The book spends most of its pages tailoring the advice towards men that want to know why they are striking out with women, and is written as a personal, self-help guide for them. It includes activities that could be done throughout, and encourages the book to be read by one’s partner as well. Beyond this, though, there is so much wisdom in the book that it goes beyond simply self-help and seems to contain answers to much bigger questions as well.
It does talk about social and cultural changes that have lead to millions of men becoming emotionally insecure over-pleasers—such as fathers leaving small, family-run farms to join working-class industries in the city a century ago, as well as the rise of feminism and the sexual revolution—but unlike Jordan Petersen’s diversions into the world of cultural Marxism and postmodernism, Glover is merely acknowledging history rather than dwelling on it.
While Jordan Petersen fans might be looking for some external paradigm to justify why they feel the world has dealt them an unfair hand and is worthy of resentment, Glover places the responsibility for one’s growth squarely on that individual alone. The very behaviors they think will make them pleasing and desirable to others is precisely what is leading to their unhappiness and loneliness. There might be external factors that play a role, as they certainly did at the early age of development, but there are no external factors that can be blamed for continuing down the wrong path.

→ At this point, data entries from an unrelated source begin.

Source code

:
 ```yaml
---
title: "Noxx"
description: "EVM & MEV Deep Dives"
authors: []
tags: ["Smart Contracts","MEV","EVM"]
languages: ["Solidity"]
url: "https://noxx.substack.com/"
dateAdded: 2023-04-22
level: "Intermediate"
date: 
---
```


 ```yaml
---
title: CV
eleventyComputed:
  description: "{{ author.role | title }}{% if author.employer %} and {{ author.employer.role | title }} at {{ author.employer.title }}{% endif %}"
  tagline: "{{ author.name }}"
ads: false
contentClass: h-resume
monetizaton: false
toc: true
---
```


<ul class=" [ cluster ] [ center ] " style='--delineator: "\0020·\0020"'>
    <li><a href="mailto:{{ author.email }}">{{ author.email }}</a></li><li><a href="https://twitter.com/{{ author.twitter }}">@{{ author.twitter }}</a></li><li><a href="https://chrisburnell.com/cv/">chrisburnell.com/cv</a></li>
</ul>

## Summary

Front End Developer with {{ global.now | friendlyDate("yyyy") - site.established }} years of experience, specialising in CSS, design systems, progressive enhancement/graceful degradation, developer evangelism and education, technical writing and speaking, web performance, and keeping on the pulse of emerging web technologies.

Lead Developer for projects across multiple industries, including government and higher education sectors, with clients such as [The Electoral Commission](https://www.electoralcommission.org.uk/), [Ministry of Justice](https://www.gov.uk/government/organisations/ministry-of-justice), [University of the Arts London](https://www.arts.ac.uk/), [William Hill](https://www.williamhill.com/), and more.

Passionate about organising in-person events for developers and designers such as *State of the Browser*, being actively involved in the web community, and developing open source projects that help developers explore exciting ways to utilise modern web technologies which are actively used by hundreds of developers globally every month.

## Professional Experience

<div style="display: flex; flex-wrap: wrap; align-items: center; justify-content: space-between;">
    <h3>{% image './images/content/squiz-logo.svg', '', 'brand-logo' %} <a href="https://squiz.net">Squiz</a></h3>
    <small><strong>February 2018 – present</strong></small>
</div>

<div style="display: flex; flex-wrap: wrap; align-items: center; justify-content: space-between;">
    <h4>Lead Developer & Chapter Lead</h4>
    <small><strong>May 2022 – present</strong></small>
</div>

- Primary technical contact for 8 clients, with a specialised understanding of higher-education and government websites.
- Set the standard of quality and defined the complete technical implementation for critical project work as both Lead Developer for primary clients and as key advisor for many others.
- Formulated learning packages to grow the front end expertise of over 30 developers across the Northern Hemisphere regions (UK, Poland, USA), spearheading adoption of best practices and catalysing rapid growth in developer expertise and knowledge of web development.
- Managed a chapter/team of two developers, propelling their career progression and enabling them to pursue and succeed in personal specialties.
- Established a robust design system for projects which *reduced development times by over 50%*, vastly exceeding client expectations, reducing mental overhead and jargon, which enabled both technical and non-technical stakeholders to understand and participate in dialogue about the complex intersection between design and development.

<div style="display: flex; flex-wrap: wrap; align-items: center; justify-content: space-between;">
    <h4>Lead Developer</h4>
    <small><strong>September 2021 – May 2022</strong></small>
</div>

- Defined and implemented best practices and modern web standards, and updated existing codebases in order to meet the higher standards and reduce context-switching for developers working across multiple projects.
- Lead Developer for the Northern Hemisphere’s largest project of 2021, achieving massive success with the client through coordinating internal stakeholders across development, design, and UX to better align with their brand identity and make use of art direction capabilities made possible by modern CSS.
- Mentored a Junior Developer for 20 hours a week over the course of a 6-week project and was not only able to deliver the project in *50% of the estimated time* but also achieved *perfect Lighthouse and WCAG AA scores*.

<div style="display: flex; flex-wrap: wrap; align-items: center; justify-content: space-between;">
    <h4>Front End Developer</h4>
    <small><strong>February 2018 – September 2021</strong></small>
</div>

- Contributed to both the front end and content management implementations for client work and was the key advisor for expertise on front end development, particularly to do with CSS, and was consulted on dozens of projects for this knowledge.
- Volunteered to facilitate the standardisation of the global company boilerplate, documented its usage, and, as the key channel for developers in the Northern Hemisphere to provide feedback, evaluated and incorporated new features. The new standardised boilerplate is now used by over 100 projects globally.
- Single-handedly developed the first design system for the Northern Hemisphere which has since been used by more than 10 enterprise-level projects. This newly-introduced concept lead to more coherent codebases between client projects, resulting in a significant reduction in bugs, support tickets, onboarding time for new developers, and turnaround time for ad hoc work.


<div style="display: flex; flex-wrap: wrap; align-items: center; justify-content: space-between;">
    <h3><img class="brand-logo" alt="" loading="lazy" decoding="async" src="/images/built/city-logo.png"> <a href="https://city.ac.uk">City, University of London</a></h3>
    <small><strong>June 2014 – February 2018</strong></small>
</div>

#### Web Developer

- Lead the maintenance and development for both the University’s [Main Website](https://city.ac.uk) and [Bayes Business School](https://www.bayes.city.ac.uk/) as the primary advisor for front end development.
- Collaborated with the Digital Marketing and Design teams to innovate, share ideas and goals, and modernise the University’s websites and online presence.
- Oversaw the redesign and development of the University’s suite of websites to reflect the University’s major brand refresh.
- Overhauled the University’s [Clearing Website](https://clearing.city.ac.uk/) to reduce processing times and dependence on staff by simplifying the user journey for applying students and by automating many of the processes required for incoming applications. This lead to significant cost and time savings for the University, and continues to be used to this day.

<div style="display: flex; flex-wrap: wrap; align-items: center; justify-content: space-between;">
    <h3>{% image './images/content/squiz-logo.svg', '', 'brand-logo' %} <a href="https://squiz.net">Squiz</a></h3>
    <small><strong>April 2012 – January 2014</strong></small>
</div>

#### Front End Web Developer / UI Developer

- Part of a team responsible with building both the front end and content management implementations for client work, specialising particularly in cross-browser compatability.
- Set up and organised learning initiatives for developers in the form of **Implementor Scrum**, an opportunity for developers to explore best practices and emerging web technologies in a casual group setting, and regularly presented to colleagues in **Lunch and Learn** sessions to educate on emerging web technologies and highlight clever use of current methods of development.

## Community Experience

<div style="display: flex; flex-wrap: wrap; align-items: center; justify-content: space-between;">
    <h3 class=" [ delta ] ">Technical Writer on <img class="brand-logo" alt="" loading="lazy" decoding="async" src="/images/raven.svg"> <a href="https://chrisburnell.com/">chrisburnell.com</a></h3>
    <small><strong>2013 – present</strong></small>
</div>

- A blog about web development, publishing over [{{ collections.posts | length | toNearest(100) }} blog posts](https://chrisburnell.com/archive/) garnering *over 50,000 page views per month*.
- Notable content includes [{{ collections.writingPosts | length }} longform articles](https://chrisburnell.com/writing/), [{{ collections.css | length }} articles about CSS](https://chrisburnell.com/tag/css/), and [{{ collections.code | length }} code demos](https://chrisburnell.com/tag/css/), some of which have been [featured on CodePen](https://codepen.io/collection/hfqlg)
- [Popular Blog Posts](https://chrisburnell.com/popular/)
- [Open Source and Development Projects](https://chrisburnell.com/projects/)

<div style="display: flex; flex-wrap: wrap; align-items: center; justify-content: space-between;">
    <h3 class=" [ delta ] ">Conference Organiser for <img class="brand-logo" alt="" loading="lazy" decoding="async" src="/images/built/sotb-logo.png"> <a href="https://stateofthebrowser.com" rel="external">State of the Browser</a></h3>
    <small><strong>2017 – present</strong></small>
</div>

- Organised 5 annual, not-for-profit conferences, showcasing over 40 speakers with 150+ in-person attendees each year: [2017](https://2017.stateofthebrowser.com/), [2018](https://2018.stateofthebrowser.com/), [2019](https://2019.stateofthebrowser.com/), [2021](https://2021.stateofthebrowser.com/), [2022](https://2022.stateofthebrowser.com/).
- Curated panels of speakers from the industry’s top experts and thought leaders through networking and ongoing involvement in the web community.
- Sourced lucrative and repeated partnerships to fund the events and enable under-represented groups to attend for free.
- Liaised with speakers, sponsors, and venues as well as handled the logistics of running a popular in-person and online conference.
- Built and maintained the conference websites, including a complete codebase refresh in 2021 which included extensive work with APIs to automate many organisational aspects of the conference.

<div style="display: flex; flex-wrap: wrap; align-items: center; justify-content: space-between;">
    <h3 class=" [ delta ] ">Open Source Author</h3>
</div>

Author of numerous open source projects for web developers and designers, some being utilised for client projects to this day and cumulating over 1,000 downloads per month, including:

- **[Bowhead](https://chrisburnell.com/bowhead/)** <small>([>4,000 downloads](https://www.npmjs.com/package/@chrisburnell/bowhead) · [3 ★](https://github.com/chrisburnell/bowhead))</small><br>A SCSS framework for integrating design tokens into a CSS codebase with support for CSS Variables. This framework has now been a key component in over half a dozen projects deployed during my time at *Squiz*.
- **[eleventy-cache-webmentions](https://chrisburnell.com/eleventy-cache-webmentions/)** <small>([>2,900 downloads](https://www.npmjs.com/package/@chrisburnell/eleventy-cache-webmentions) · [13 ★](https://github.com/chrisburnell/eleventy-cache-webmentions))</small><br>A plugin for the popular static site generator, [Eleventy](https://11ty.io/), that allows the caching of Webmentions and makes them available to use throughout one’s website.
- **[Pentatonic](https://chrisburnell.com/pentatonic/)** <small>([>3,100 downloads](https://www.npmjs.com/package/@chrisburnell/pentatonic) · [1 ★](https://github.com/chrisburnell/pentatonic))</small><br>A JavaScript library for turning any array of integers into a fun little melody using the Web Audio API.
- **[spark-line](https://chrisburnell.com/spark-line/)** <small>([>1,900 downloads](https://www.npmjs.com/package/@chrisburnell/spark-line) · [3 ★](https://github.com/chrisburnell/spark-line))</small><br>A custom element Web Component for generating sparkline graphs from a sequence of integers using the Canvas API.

Personally, I would be lying if I said none of this book applied to me. I do have an unhealthy tendency to avoid conflict, I often communicate indirectly, and I have an often debilitating sense shame about some things that inhibits my potential. More than anything, though, I found the book’s non-judgemental tone to be a breath of fresh air, and it’s worth a read if only for the benefit of finally understanding why nice guys are the way they are.